(EXERCISE DATA Opens)

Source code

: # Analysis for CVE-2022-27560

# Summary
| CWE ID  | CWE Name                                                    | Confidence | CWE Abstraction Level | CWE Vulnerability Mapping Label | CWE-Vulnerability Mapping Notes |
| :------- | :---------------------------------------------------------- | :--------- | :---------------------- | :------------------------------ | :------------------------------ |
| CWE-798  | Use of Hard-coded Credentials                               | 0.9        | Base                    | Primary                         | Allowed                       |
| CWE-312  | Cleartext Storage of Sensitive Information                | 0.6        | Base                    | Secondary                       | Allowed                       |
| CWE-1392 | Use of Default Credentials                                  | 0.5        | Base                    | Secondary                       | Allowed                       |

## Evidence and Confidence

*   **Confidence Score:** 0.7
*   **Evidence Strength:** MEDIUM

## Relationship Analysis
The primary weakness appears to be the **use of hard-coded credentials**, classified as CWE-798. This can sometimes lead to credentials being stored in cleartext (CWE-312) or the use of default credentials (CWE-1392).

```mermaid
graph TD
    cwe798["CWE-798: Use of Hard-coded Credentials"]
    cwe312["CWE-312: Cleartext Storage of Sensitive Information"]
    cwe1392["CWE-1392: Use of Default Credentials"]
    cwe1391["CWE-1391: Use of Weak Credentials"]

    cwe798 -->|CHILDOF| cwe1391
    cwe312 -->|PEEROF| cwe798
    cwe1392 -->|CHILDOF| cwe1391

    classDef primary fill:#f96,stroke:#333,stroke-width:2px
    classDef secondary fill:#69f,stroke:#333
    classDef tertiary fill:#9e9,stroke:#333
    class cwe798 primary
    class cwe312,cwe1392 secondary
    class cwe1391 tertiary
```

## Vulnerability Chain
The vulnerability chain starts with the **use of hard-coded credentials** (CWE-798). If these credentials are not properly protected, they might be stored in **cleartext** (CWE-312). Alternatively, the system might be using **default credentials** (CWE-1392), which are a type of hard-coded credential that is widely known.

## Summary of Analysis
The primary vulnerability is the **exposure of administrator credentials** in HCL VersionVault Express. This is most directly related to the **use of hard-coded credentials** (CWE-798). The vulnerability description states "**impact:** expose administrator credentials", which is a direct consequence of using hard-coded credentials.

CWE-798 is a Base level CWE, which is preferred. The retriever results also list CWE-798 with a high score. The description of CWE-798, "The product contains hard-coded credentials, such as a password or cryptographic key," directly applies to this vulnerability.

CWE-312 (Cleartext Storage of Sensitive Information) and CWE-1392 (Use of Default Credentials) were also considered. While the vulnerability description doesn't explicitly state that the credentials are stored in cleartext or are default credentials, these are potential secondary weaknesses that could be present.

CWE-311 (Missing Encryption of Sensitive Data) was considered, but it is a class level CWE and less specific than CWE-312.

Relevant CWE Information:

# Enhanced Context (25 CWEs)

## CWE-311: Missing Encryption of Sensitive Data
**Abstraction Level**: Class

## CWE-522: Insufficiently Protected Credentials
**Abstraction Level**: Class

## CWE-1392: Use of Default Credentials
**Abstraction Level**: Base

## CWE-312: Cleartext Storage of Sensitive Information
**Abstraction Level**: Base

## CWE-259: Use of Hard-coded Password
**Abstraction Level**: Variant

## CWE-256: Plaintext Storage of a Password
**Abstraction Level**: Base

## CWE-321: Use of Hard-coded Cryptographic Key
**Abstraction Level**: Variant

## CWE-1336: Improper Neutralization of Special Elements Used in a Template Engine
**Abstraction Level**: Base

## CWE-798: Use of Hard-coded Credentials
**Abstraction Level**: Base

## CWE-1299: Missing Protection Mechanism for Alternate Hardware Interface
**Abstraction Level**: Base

(EXERCISE DATA Closes)

§ ACTIVITY:
Wherever the word "considered" occurs in the data above, copy the line it sits in.

§ EXERCISE RESULT:
CWE-312 (Cleartext Storage of Sensitive Information) and CWE-1392 (Use of Default Credentials) were also considered. While the vulnerability description doesn't explicitly state that the credentials are stored in cleartext or are default credentials, these are potential secondary weaknesses that could be present.
CWE-311 (Missing Encryption of Sensitive Data) was considered, but it is a class level CWE and less specific than CWE-312.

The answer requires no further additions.